Background & aims: PTEN (phosphatase and tensin homologue deleted from chromosome 10) is a dual-specificity phosphatase implicated in embryonic development, intestinal cell proliferation and differentiation, and tumor suppression. The transcription factor Cdx-2 is critical in intestinal development and homeostasis, and its expression is altered in colorectal cancers. However, the regulation of the Cdx-2 gene has not been entirely elucidated. Here, we hypothesize that Cdx-2 may be a target of PTEN signaling in the intestine.

Methods: The expression patterns for Cdx-2 and PTEN along wild-type mouse colon, as well as in colon tumors occurring in Pten(+/-) mice, were examined. The effect of PTEN or phosphatidylinositol 3-kinase inhibition and tumor necrosis factor alpha on Cdx-2 messenger RNA and protein expression, Cdx-2 DNA binding activity, and the promoter activity of the Cdx-2 gene was analyzed in human colon cancer cell lines.
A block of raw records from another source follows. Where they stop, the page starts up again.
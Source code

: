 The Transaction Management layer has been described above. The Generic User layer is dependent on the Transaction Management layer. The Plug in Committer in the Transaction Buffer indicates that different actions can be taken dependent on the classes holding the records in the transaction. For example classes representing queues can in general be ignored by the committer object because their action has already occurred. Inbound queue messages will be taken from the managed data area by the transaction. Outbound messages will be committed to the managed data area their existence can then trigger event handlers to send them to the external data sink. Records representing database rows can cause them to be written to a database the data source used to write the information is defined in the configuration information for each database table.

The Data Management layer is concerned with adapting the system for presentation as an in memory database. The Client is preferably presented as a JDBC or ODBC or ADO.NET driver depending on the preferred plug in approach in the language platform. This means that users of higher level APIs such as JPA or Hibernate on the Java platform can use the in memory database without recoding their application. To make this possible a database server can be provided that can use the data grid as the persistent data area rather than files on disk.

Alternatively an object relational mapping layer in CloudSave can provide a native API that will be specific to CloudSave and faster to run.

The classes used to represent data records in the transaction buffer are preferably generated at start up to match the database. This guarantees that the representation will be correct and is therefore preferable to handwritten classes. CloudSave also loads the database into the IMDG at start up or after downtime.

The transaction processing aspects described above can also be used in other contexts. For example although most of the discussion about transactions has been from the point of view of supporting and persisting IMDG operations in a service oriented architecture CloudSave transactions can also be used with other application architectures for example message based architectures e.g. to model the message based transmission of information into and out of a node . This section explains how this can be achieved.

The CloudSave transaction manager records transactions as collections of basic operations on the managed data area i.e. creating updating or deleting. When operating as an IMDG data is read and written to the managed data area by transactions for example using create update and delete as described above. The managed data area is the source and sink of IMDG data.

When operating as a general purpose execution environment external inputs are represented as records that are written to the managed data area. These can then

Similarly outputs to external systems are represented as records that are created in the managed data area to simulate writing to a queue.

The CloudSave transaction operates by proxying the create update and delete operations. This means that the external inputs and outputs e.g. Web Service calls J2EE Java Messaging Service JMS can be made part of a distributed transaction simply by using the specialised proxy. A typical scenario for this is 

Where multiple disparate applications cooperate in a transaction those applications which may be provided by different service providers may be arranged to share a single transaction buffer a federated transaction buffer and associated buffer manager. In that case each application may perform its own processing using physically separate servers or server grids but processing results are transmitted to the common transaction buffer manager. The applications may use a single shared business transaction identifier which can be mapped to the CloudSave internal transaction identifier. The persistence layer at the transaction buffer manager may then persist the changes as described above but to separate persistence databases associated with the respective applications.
Results: Cdx-2 expression correlates with PTEN along the length of the murine colon and in colonic polyps that develop in Pten(+/-) mice. In colon cancer cells, PTEN stimulates Cdx-2 protein expression and the transcriptional activity of the Cdx-2 promoter. Phosphatidylinositol 3-kinase inhibition by wortmannin or by a dominant-negative phosphatidylinositol 3-kinase mimics the Cdx-2 stimulation by PTEN. Inversely, cell treatment by tumor necrosis factor alpha decreases Cdx-2 expression. Phosphatidylinositol 3-kinase inhibition by PTEN or wortmannin has an inverse effect compared with tumor necrosis factor alpha on the balance between the p50 and p65 subunits of nuclear factor kappaB. p65 inhibits the activity of the Cdx-2 promoter, whereas p50 prevents p65 action.

Conclusions: Our results suggest that the intestinal Cdx-2 homeobox gene is a target of PTEN/phosphatidylinositol 3-kinase signaling and tumor necrosis factor alpha signaling via nuclear factor kappaB-dependent pathways.